In all, the Maryland State Board of Elections said that 11 scanners and three machines that fill out ballots for voters who are disabled malfunctioned Tuesday but that they were replaced and did not result in lost votes. That’s out of 4,000 new machines.

“The election went very well considering we introduced a new voting system,” said Elections Administrator Linda Lamone. “Our voters reacted very well.”

Democratic lawmakers had also complained about the Board of Public Works’ rejection of a $1 million contract to educate voters about how to use the new machines, fearing delays driven by voters struggling to use an unfamiliar system.

But Lamone said her agency received no reports of widespread delays and long lines.

After election results are certified, the State Board of Elections plans to audit them against the paper ballots.

The primary also marked an expansion of early-voting sites and the introduction of same-day voter registration during early voting.

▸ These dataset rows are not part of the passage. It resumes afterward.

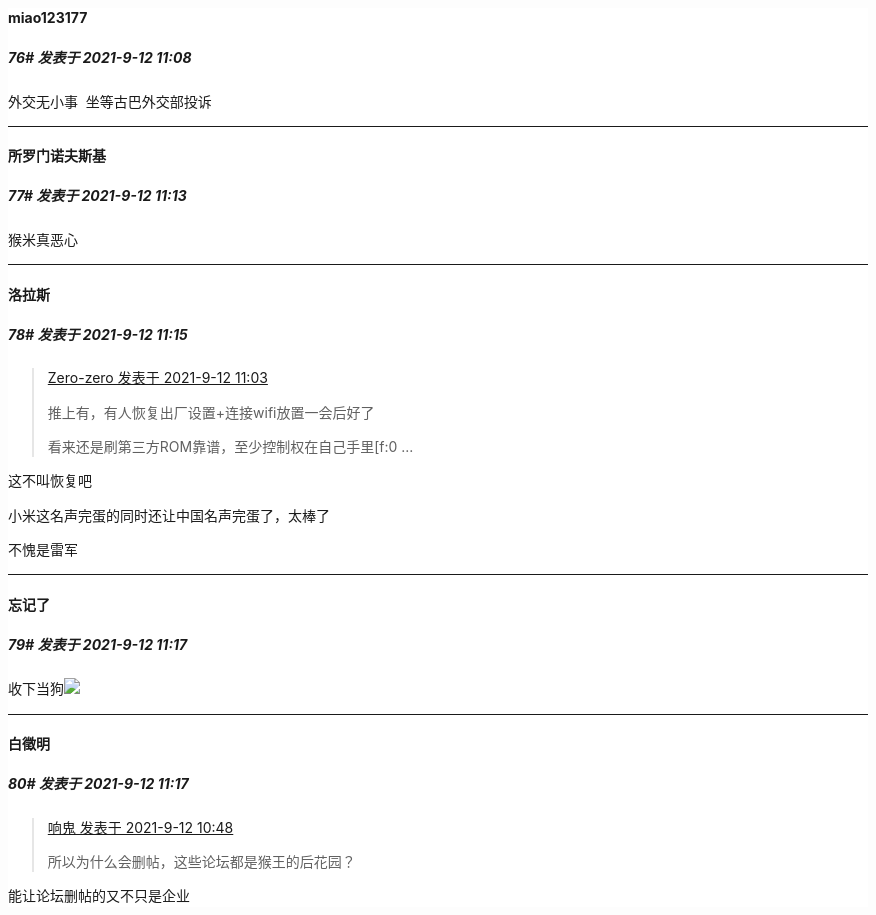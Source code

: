 ####  miao123177  
##### 76#       发表于 2021-9-12 11:08


外交无小事  坐等古巴外交部投诉




*****

####  所罗门诺夫斯基  
##### 77#       发表于 2021-9-12 11:13


猴米真恶心


*****

####  洛拉斯  
##### 78#       发表于 2021-9-12 11:15


<blockquote><a href="httphttps://bbs.saraba1st.com/2b/forum.php?mod=redirect&amp;goto=findpost&amp;pid=52718253&amp;ptid=2025948" target="_blank">Zero-zero 发表于 2021-9-12 11:03</a>

推上有，有人恢复出厂设置+连接wifi放置一会后好了


看来还是刷第三方ROM靠谱，至少控制权在自己手里[f:0 ...</blockquote>
这不叫恢复吧


小米这名声完蛋的同时还让中国名声完蛋了，太棒了


不愧是雷军


*****

####  忘记了  
##### 79#       发表于 2021-9-12 11:17


收下当狗<img src="https://static.saraba1st.com/image/smiley/face2017/066.png" referrerpolicy="no-referrer">


*****

####  白徵明  
##### 80#       发表于 2021-9-12 11:17


<blockquote><a href="httphttps://bbs.saraba1st.com/2b/forum.php?mod=redirect&amp;goto=findpost&amp;pid=52718077&amp;ptid=2025948" target="_blank">响鬼 发表于 2021-9-12 10:48</a>

所以为什么会删帖，这些论坛都是猴王的后花园？</blockquote>
能让论坛删帖的又不只是企业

Measures to make it easier to vote may have contributed to what’s expected to be an uptick in voter turnout, in addition to high-profile races for an open U.S. Senate seat, two open congressional seats and the Baltimore mayor’s race.

Lamone says early estimates suggest that turnout was about 45 percent of eligible voters.

That compares with just 21 percent in 2012, when President Obama was uncontested in the presidential primary. It’s roughly on par with the 43 percent turnout in 2008 when Obama and Hillary Clinton were competing in the Democratic primary.